* _PROBLEM TO WORK ON_:
Pull out every line below containing the word "updates".

* _DATA SUPPLIED_:
────────────────────────────────────────
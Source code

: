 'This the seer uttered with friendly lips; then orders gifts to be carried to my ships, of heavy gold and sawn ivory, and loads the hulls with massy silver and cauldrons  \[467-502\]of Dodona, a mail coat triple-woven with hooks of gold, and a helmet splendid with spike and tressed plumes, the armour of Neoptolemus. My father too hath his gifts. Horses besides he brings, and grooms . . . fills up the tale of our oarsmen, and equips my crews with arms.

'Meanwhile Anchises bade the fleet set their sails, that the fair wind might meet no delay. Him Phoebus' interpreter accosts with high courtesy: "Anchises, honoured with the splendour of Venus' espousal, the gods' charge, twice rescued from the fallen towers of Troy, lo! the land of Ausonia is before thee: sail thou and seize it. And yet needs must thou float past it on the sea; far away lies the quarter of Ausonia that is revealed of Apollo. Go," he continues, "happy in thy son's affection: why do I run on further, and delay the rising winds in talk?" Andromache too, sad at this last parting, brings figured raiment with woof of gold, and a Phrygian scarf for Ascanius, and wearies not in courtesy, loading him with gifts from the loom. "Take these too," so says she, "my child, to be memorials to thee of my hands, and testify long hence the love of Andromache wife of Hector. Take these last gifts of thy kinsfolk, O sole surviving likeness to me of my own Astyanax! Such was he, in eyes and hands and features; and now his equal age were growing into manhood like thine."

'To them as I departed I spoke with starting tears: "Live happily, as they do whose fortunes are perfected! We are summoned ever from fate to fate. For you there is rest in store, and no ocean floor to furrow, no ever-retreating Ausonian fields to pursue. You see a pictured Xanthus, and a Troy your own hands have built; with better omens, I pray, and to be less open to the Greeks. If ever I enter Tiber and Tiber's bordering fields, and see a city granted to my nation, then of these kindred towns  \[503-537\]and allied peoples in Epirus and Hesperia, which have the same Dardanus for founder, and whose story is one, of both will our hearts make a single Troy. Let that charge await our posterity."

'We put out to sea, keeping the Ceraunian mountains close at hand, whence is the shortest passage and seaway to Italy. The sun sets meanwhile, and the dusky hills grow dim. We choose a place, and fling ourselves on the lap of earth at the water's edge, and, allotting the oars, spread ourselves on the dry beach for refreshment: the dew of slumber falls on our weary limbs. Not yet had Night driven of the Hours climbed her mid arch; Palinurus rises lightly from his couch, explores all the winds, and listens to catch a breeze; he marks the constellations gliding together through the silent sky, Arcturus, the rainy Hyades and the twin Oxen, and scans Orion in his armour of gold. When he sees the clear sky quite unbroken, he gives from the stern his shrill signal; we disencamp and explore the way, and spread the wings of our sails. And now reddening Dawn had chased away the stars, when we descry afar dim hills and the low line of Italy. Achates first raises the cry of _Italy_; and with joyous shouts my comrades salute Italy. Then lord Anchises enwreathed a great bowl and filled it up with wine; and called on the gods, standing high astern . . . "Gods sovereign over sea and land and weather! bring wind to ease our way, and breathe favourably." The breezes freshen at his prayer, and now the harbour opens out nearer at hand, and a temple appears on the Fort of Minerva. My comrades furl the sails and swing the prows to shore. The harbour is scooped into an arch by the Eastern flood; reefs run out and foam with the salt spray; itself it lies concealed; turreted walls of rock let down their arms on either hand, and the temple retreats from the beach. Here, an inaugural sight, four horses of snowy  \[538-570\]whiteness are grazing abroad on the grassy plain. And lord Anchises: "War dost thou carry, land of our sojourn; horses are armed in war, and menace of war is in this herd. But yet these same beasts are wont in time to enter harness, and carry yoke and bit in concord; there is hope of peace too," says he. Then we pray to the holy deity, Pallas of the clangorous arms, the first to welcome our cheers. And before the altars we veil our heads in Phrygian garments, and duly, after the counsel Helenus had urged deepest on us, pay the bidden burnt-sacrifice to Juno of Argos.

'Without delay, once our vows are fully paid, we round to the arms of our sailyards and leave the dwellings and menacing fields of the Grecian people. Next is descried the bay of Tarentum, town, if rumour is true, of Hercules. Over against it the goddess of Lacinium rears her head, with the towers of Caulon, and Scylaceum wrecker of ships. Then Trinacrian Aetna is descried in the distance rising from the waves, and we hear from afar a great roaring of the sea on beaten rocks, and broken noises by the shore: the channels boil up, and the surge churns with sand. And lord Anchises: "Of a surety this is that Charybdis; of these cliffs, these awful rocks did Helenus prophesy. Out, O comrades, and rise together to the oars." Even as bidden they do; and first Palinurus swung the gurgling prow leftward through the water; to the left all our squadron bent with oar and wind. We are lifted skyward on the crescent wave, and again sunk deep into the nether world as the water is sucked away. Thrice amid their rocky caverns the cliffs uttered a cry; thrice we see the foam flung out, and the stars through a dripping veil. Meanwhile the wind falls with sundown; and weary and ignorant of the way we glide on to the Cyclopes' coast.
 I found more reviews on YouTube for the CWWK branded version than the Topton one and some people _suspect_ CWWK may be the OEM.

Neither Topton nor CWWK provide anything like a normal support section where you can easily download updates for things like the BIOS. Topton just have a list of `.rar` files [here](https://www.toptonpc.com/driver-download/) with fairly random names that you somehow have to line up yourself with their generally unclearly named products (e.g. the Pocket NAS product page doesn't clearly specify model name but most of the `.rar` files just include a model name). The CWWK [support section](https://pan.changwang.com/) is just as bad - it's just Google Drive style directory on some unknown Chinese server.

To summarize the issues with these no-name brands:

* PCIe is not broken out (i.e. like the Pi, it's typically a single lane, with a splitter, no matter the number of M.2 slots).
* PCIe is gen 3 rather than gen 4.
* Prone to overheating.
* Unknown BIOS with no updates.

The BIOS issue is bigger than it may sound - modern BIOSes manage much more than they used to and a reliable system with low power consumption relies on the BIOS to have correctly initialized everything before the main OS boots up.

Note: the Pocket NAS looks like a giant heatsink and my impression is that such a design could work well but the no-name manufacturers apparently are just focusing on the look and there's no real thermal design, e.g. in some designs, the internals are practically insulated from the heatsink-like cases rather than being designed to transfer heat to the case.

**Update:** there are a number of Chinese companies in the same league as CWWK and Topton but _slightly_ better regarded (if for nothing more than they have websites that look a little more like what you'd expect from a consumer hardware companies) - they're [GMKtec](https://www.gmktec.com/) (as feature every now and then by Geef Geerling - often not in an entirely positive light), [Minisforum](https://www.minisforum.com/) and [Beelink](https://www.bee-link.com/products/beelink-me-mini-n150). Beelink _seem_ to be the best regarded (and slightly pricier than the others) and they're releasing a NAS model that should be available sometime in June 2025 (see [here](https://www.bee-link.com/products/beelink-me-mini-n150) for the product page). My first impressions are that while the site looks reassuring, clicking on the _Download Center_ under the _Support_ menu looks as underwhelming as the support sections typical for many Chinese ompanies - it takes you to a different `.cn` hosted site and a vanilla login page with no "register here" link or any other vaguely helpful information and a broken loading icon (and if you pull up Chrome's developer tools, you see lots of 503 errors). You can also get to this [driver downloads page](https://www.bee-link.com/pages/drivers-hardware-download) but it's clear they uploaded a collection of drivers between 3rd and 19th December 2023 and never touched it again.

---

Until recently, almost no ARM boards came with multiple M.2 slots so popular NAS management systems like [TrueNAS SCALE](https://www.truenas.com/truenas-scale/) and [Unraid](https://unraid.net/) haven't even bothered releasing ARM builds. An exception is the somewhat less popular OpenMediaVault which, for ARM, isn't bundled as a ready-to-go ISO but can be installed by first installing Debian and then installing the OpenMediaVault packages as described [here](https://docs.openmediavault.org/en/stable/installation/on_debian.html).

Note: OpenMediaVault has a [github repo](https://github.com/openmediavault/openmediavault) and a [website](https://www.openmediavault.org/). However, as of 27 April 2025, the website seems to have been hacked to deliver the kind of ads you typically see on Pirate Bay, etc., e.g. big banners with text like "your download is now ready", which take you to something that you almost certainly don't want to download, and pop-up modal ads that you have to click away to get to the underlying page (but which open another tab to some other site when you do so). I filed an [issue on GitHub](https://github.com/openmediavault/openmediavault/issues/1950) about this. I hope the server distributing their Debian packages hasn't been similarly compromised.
────────────────────────────────────────
* _EXERCISE OUTPUT_:
Neither Topton nor CWWK provide anything like a normal support section where you can easily download updates for things like the BIOS. Topton just have a list of `.rar` files [here](https://www.toptonpc.com/driver-download/) with fairly random names that you somehow have to line up yourself with their generally unclearly named products (e.g. the Pocket NAS product page doesn't clearly specify model name but most of the `.rar` files just include a model name). The CWWK [support section](https://pan.changwang.com/) is just as bad - it's just Google Drive style directory on some unknown Chinese server.
* Unknown BIOS with no updates.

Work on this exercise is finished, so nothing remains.